Earlier this month I decided to rework the back end of the renderer to improve performance on lower spec machines.
I made the following changes:
- Visibility buffer has been removed. I had conceived of the visibility buffer sometime ago when counting the prohibitive cost of overdraw in the shaders. It was a decent solution, but represented too much overhead for what it saved.
- Hierarchical z buffer replaces the visibility buffer. This is the depth buffer expressed as a tiled hierarchy of maximum depth values to allow for the early z reject of whole tiles in the rasteriser.

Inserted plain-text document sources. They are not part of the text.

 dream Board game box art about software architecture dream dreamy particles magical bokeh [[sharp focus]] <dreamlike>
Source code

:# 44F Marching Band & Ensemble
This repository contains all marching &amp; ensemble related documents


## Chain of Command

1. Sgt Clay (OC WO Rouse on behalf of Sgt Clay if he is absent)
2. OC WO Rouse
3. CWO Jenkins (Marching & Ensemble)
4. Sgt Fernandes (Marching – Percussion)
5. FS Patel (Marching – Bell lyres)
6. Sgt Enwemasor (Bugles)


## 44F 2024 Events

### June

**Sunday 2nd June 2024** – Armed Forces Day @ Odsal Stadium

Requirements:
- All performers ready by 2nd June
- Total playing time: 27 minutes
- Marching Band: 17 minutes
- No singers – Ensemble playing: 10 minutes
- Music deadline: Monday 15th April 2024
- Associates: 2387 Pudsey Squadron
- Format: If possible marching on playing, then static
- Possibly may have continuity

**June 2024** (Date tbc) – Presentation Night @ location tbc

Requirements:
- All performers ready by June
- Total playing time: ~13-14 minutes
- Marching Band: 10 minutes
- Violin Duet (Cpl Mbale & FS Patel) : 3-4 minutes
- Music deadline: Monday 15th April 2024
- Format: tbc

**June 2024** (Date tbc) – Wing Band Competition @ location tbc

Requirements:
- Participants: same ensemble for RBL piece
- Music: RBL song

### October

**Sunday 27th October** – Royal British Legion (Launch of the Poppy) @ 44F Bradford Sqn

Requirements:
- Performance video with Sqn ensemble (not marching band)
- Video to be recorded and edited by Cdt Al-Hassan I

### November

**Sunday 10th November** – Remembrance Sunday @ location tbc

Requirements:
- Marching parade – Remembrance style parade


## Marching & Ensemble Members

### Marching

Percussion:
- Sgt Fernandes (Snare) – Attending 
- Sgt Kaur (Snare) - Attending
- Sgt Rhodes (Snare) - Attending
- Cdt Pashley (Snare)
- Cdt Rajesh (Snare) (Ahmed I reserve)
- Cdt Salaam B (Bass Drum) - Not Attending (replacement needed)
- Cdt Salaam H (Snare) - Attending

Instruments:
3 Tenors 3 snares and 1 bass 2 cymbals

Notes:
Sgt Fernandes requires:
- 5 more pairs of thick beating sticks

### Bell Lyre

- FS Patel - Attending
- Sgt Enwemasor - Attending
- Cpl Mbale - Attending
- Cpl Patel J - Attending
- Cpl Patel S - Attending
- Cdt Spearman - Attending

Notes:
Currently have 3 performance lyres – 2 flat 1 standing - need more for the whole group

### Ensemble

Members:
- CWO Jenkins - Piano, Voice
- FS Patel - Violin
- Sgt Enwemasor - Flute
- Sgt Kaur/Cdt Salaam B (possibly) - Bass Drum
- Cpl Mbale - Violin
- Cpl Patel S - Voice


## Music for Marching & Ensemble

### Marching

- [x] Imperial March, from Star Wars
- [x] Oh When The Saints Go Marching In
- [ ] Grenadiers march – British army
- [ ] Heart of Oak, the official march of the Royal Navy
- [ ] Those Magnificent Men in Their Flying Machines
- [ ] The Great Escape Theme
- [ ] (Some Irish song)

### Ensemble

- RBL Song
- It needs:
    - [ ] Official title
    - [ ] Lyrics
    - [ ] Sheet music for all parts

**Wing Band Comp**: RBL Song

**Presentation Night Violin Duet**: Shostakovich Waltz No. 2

- Single pixel shader. Previously a triangles’ pixel shader was a series of function pointers to small shader code blocks. I had thought about using ASMJit or LLVM to output some machine code and stitch it together, but felt I needed a more simpler sort term solution. So now every game surface has the same shader applied: a perspective correct 3 channel colour pass and a point sampled mip-mapped texture pass. The renderer now expects the same attributes and shading pathway for every scene triangle. This simplified code flow in the back end
The hierarchical z buffer has the following constituents:
- Level 0 is the native tile depth buffer containing the current scene depth per pixel
- Level 1 records maximum depth for each 4×4 tile
- Level 2 records maximum depth for each 16×16 tile
- Level 3 records maximum depth for each 64×64 tile
- 2 x 64-bit masks for tracking writes at level 2 & 3
Depth writes from valid triangle fragments must be propagated up the hierarchy, which is handled as follows: for each fragment that writes to level 0 the shader returns a maximum depth value for the 4×4 pixel block, which is written into level 1. The level 2 & 3 tiles this block resides in are bit-marked.

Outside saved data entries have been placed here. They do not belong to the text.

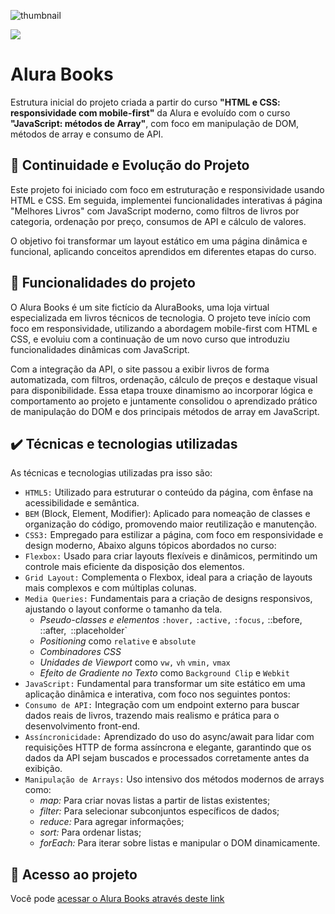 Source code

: ![thumbnail](./assets/thumbnail-alurabooks.png)

![](https://img.shields.io/github/license/alura-cursos/android-com-kotlin-personalizando-ui)

# Alura Books

Estrutura inicial do projeto criada a partir do curso **"HTML e CSS: responsividade com mobile-first"** da Alura e evoluído com o curso **"JavaScript: métodos de Array"**, com foco em manipulação de DOM, métodos de array e consumo de API.


## 🔁 Continuidade e Evolução do Projeto
Este projeto foi iniciado com foco em estruturação e responsividade usando HTML e CSS. Em seguida, implementei funcionalidades interativas á página "Melhores Livros" com JavaScript moderno, como filtros de livros por categoria, ordenação por preço, consumos de API e cálculo de valores.

O objetivo foi transformar um layout estático em uma página dinâmica e funcional, aplicando conceitos aprendidos em diferentes etapas do curso.

## 🔨 Funcionalidades do projeto

O Alura Books é um site fictício da AluraBooks, uma loja virtual especializada em livros técnicos de tecnologia. O projeto teve início com foco em responsividade, utilizando a abordagem mobile-first com HTML e CSS, e evoluiu com a continuação de um novo curso que introduziu funcionalidades dinâmicas com JavaScript.

Com a integração da API, o site passou a exibir livros de forma automatizada, com filtros, ordenação, cálculo de preços e destaque visual para disponibilidade. Essa etapa trouxe dinamismo ao incorporar lógica e comportamento ao projeto e juntamente consolidou o aprendizado prático de manipulação do DOM e dos principais métodos de array em JavaScript.
## ✔️ Técnicas e tecnologias utilizadas

As técnicas e tecnologias utilizadas pra isso são:

- `HTML5:` Utilizado para estruturar o conteúdo da página, com ênfase na acessibilidade e semântica.
- `BEM` (Block, Element, Modifier): Aplicado para nomeação de classes e organização do código, promovendo maior reutilização e manutenção.
- `CSS3:` Empregado para estilizar a página, com foco em responsividade e design moderno, Abaixo alguns tópicos abordados no curso:
- `Flexbox:` Usado para criar layouts flexíveis e dinâmicos, permitindo um controle mais eficiente da disposição dos elementos.
- `Grid Layout:` Complementa o Flexbox, ideal para a criação de layouts mais complexos e com múltiplas colunas.
- `Media Queries:` Fundamentais para a criação de designs responsivos, ajustando o layout conforme o tamanho da tela.
  - _Pseudo-classes e elementos_ `:hover,` `:active,` `:focus,` ::before,` `::after,` `::placeholder`
  - _Positioning_ como `relative` e `absolute`
  - _Combinadores CSS_ 
  - _Unidades de Viewport_  como `vw,` `vh` `vmin,` `vmax`
  - _Efeito de Gradiente no Texto_ como `Background Clip` e `Webkit`
- `JavaScript:` Fundamental para transformar um site estático em uma aplicação dinâmica e interativa, com foco nos seguintes pontos:
- `Consumo de API:` Integração com um endpoint externo para buscar dados reais de livros, trazendo mais realismo e prática para o desenvolvimento front-end.
- `Assíncronicidade:` Aprendizado do uso do async/await para lidar com requisições HTTP de forma assíncrona e elegante, garantindo que os dados da API sejam buscados e processados corretamente antes da exibição.
- `Manipulação de Arrays:` Uso intensivo dos métodos modernos de arrays como: 
  - _map:_ Para criar novas listas a partir de listas existentes;
  - _filter:_ Para selecionar subconjuntos específicos de dados;
  - _reduce:_ Para agregar informações;
  - _sort:_ Para ordenar listas;
  - _forEach:_ Para iterar sobre listas e manipular o DOM dinamicamente.

## 📁 Acesso ao projeto

Você pode [ acessar o Alura Books através deste link](https://alura-books-eight-blue.vercel.app/)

After all the fragments from a triangle have been shaded the level 2 then level 3 depth tiles whose bits are set in their respective masks are updated by writing up maximum values for each 4×4 block. SIMD is used to accelerate the process.
In the rasteriser we step interpolated depth values from tile corners using pre-computed step tables in the same way we step edge values. By taking the minimum depth for the 4 corners of each tile we have a conservative depth value for the raster tile which can be compared to the corresponding depth tile entry. If the minimum raster depth in that tile is less than the maximum buffer depth we can trivially reject the whole tile before it is emitted to the fragment stream.
The depth buffer hierarchy is cleared following bin processing.
Depth interpolant setup is done in the tiles ahead of rasterisation using SIMD to process 4 triangles at a time. A real win has come from the deferred nature of the binned renderer: if no triangle fragments survive rasterisation then we avoid attribute fetch, attribute shading and vertex lighting calculations for that triangle completely!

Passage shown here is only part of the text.